They went to see the ponies, which were indeed worthy to figure in the stables of the King of Lilliput.
ANOTHER MARTYR TO MILLIONS
Three weeks have glided by; another day and Jean will be obliged to leave with his regiment for the artillery practice. He will lead the life of a soldier. Ten days’ march on the highroad going and returning, and ten days in the camp at Cercottes in the forest of Orleans. The regiment will return to Souvigny on the 10th of August.
Jean is no longer tranquil; Jean is no longer happy. He sees approach with impatience, and at the same time with terror, the moment of his departure. With impatience—for he suffers an absolute martyrdom, he longs to escape from it; with terror—for to pass twenty days without seeing her, without speaking to her, without her in a word—what will become of him? Her! It is Bettina; he adores her!

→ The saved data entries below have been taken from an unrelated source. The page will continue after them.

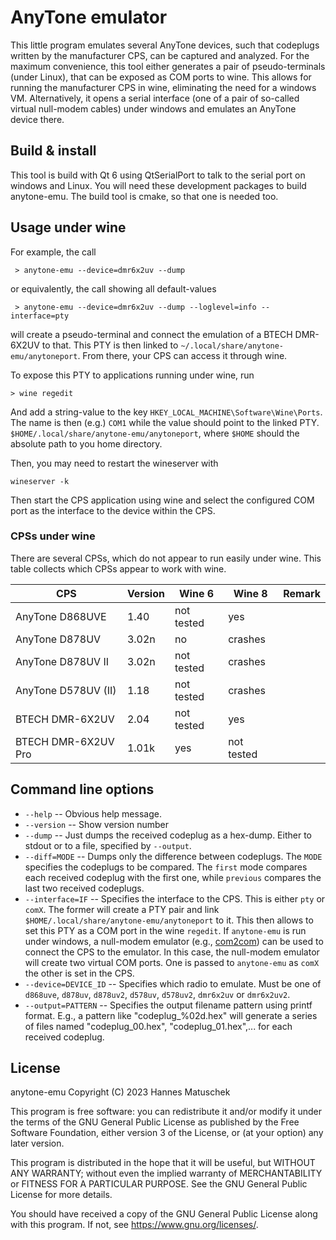 # AnyTone emulator

This little program emulates several AnyTone devices, such that codeplugs written by the 
manufacturer CPS, can be captured and analyzed. For the maximum convenience, this tool either 
generates a pair of pseudo-terminals (under Linux), that can be exposed as COM ports to wine. This 
allows for running the manufacturer CPS in wine, eliminating the need for a windows VM. 
Alternatively, it opens a serial interface (one of a pair of so-called virtual null-modem cables) 
under windows and emulates an AnyTone device there. 


## Build & install
This tool is build with Qt 6 using QtSerialPort to talk to the serial port on windows and Linux. You 
will need these development packages to build anytone-emu. The build tool is cmake, so that one is 
needed too.

## Usage under wine

For example, the call 
```
 > anytone-emu --device=dmr6x2uv --dump 
```
or equivalently, the call showing all default-values
```
 > anytone-emu --device=dmr6x2uv --dump --loglevel=info --interface=pty
```
will create a pseudo-terminal and connect the emulation of a BTECH DMR-6X2UV to that. This PTY is 
then linked to `~/.local/share/anytone-emu/anytoneport`. From there, your CPS can access it through
wine.

To expose this PTY to applications running under wine, run
```
> wine regedit
```
And add a string-value to the key `HKEY_LOCAL_MACHINE\Software\Wine\Ports`. The name is then (e.g.)
`COM1` while the value should point to the linked PTY. `$HOME/.local/share/anytone-emu/anytoneport`,
where `$HOME` should the absolute path to you home directory.

Then, you may need to restart the wineserver with 
```
wineserver -k
```

Then start the CPS application using wine and select the configured COM port as the interface to 
the device within the CPS.

### CPSs under wine
There are several CPSs, which do not appear to run easily under wine. This table collects which 
CPSs appear to work with wine.

 | CPS                  | Version | Wine 6     | Wine 8     | Remark                           |
 | ---------------------| ------- | ---------- | ---------- | -------------------------------- |
 | AnyTone D868UVE      | 1.40    | not tested | yes        |                                  |
 | AnyTone D878UV       | 3.02n   | no         | crashes    |                                  |
 | AnyTone D878UV II    | 3.02n   | not tested | crashes    |                                  |
 | AnyTone D578UV (II)  | 1.18    | not tested | crashes    |                                  |
 | BTECH DMR-6X2UV      | 2.04    | not tested | yes        |                                  |
 | BTECH DMR-6X2UV Pro  | 1.01k   | yes        | not tested |                                  |


## Command line options
  - `--help` -- Obvious help message.
  - `--version` -- Show version number
  - `--dump` -- Just dumps the received codeplug as a hex-dump. Either to stdout or to a file, 
    specified by `--output`.
  - `--diff=MODE` -- Dumps only the difference between codeplugs. The `MODE` specifies the codeplugs 
    to be compared. The `first` mode compares each received codeplug with the first one, while 
    `previous` compares the last two received codeplugs.
  - `--interface=IF` -- Specifies the interface to the CPS. This is either `pty` or `comX`. The 
    former will create a PTY pair and link `$HOME/.local/share/anytone-emu/anytoneport` to it. This
    then allows to set this PTY as a COM port in the wine `regedit`. If `anytone-emu` is run under 
    windows, a null-modem emulator (e.g., [com2com](https://com0com.sourceforge.net/)) can be used
    to connect the CPS to the emulator. In this case, the null-modem emulator will create two 
    virtual COM ports. One is passed to `anytone-emu` as `comX` the other is set in the CPS.
  - `--device=DEVICE_ID` -- Specifies which radio to emulate. Must be one of `d868uve`, `d878uv`, 
    `d878uv2`, `d578uv`, `d578uv2`, `dmr6x2uv` or `dmr6x2uv2`.
  - `--output=PATTERN` -- Specifies the output filename pattern using printf format. E.g., a pattern
    like "codeplug_%02d.hex" will generate a series of files named "codeplug_00.hex", 
    "codeplug_01.hex",... for each received codeplug.

    
## License
anytone-emu  Copyright (C) 2023  Hannes Matuschek

This program is free software: you can redistribute it and/or modify
it under the terms of the GNU General Public License as published by
the Free Software Foundation, either version 3 of the License, or
(at your option) any later version.

This program is distributed in the hope that it will be useful,
but WITHOUT ANY WARRANTY; without even the implied warranty of
MERCHANTABILITY or FITNESS FOR A PARTICULAR PURPOSE.  See the
GNU General Public License for more details.

You should have received a copy of the GNU General Public License
along with this program.  If not, see <https://www.gnu.org/licenses/>.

Since when? Since the first day, since that meeting in the month of May in the Cure’s garden. That is the truth; but Jean struggles against and resists that truth. He believes that he has only loved Bettina since the day when the two chatted gayly, amicably, in the little drawing-room. She was sitting on the blue couch near the widow, and, while talking, amused herself with repairing the disorder of the dress of a Japanese princess, one of Bella’s dolls, which she had left on a chair, and which Bettina had mechanically taken up.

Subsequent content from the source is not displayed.